In addition, the relationship among the different storm orders, the peak flow generated for each storm and the Tr associated was analyzed. Figure 10 shows the probability for a storm of a specific order to generate the maximum peak flow of a year and the Tr range obtained for each storm order. When considering only the largest storm each year, the maximum peak flow of a year was obtained for 55% to 67% of the 100,000 analyzed years (depending on the considered basin, Figure 10). Thus, in order to guarantee obtaining the storm that generates the maximum annual peak flow each year, more than one storm each year should be considered. Results showed that although first order storms produced the maximum peak flow of a year only for 55% to 67% of the 100,000 analyzed years, the value of the maximum peak-flow quantiles obtained for the first order storms differed only between 5% and 8% (for Tr ≥ 10 years) with respect to the values obtained with the FFCR that considers all 25 storms every year (Figure 9).
Moreover, Figure 10 shows that there is a relationship between the maximum peak flow for each year and the order of the associated storm; that is, the maximum annual peak flows were generated by low order storms (e.g., the cumulated third order storm resulted into the maximum annual peak flow in the 85%–92% of the years depending on the analyzed basin).
Figure 11 shows the different case studies and different Tr ranges, and the cumulated probability for accounting the maximum peak flow in a specific year by considering different cumulated storm orders. As an example, Table 2 shows, for the case studies analyzed, the maximum order of storms to be extracted to obtain 95% and 99% probability of including the maximum peak flow in a specific year. For 95% probability and Tr ≤ 10 years, the four to six largest storms each year need to be extracted, whereas only the two largest storms need to be extracted for Tr ≥ 50 years. For the analyzed cases, it is shown that, for Tr ≥ 10 years, the maximum storm order to be extracted for achieving the maximum peak flow for a specific year had low dependence on the Tr considered (Figure 11 and Table 2). We found a basin area scale effect: the behavior of the Santillana and the Pardo sub-basins was similar but different to that of the Manzanares basin. Such difference increased for low maximum storm orders (3 or lower). The above suggests that for larger basins the temporal distribution of the storms and the runoff and propagation processes became relevant in order to obtain (or not) hydrographs with the maximum peak flow; however, for smaller basins, the correlation between the storm volume and the peak flow is higher.
Finally, we considered the 100,000 maximum annual peak-flow values with their corresponding storm order. Figure 12 shows the maximum storm order required to include the maximum peak flow for a specific year for different probabilities. The 95% probability was reached with between four and six maximum storm orders (depending on the case study) and 99% probability required an order of 10. As expected, these results are strongly conditioned by the low Tr floods as they are much more numerous than the higher Tr ones.

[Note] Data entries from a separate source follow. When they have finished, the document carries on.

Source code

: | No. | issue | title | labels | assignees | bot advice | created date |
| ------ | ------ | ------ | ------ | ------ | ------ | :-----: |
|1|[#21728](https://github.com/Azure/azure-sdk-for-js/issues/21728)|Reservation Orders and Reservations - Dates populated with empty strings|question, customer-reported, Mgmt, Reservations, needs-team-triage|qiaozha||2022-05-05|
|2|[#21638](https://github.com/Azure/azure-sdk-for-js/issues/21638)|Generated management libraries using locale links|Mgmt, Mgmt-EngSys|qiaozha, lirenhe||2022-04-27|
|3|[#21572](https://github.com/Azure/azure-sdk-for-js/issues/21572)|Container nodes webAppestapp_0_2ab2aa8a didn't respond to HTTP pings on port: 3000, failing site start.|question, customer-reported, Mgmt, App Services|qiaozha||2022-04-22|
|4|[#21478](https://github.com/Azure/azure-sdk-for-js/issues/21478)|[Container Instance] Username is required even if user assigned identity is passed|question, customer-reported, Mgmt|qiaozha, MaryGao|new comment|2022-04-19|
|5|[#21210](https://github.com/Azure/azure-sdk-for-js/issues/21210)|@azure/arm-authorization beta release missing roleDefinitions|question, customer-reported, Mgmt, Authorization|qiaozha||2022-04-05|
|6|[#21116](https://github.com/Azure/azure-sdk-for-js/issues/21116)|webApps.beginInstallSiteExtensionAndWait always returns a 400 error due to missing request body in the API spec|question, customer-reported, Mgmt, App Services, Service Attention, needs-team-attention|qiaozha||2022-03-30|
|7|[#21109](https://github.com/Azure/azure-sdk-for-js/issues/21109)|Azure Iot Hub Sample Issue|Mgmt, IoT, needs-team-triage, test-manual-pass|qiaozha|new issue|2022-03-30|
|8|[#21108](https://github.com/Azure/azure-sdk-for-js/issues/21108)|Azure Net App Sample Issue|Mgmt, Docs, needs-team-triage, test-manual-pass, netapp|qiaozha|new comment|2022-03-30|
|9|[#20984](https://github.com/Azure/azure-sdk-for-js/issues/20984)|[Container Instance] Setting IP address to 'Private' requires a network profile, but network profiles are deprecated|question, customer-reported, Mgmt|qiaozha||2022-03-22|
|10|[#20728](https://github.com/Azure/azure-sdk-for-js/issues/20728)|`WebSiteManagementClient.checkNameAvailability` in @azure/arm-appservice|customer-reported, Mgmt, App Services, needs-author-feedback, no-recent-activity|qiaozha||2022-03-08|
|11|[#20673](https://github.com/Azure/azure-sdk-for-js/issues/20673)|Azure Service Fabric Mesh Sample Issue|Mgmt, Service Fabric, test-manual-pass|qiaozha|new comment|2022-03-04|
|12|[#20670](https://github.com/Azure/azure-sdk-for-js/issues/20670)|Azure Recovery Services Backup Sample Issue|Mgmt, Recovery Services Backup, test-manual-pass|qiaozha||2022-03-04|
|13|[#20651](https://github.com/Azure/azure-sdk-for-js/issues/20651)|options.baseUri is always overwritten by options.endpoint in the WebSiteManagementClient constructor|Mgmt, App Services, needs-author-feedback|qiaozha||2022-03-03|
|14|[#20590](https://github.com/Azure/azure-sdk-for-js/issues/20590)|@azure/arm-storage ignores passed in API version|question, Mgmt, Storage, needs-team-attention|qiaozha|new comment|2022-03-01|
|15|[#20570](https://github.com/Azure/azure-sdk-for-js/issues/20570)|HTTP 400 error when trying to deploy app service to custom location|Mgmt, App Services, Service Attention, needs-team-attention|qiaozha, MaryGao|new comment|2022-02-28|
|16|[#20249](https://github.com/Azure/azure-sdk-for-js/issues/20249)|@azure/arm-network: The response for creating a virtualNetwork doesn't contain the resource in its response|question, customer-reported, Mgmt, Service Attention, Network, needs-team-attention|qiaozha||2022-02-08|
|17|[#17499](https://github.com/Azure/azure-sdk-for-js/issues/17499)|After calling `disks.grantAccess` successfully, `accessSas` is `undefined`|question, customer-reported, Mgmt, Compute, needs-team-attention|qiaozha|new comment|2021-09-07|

3.3. Joint Analysis of Maximum Annual Peak Flow and Hydrograph Volume

Given the relevance of knowing the peak flow and the hydrograph volume for the hydrologic design of some infrastructures, a joint analysis for both variables was performed for the Manzanares basin. Figure 13a shows the maximum storm order required to include simultaneously the event of maximum annual peak flow and hydrograph volume for different cumulated frequencies and Tr ranges. In this case, the Tr was calculated from the maximum peak flow each year. Results show that for 500 ≤ Tr ≤ 1000 years and by extracting only the three largest storms per year, there was 95% probability of achieving the hydrograph with the highest peak flow and volume. For cumulated orders higher than six, the cumulated frequency remained 98%, which means that there is a 2% probability of not obtaining the hydrograph with the maximum peak flow and hydrograph volume for a given year. However, for 1 ≤ Tr ≤ 10 years and by considering the three largest storms per year, we had a 59% probability (62% for storms characterized by ≤6 order) to include the hydrograph with the highest peak flow and volume and, similarly, a 41% probability of not achieving a hydrograph with the maximum peak flow and hydrograph volume. The above suggests that, for lower Tr, the temporal distribution of the storms becomes relevant for getting (or not) hydrographs with the maximum peak flow and hydrograph volume; however, for higher Tr, the storm volume appears as the key variable. Figure 13b is similar to Figure 13a but the Tr was calculated from the maximum hydrograph volume each year. Although the results are similar for 1 ≤ Tr ≤ 10 years, they differ for higher Trs. For 100 ≤ Tr ≤ 1000 years, the annual largest storm had a 98% probability of achieving the hydrograph with the maximum peak flow and hydrograph volume, which means, the storm volume for high Tr is more important for the determination of the highest hydrograph volumes than the maximum peak-flow hydrographs.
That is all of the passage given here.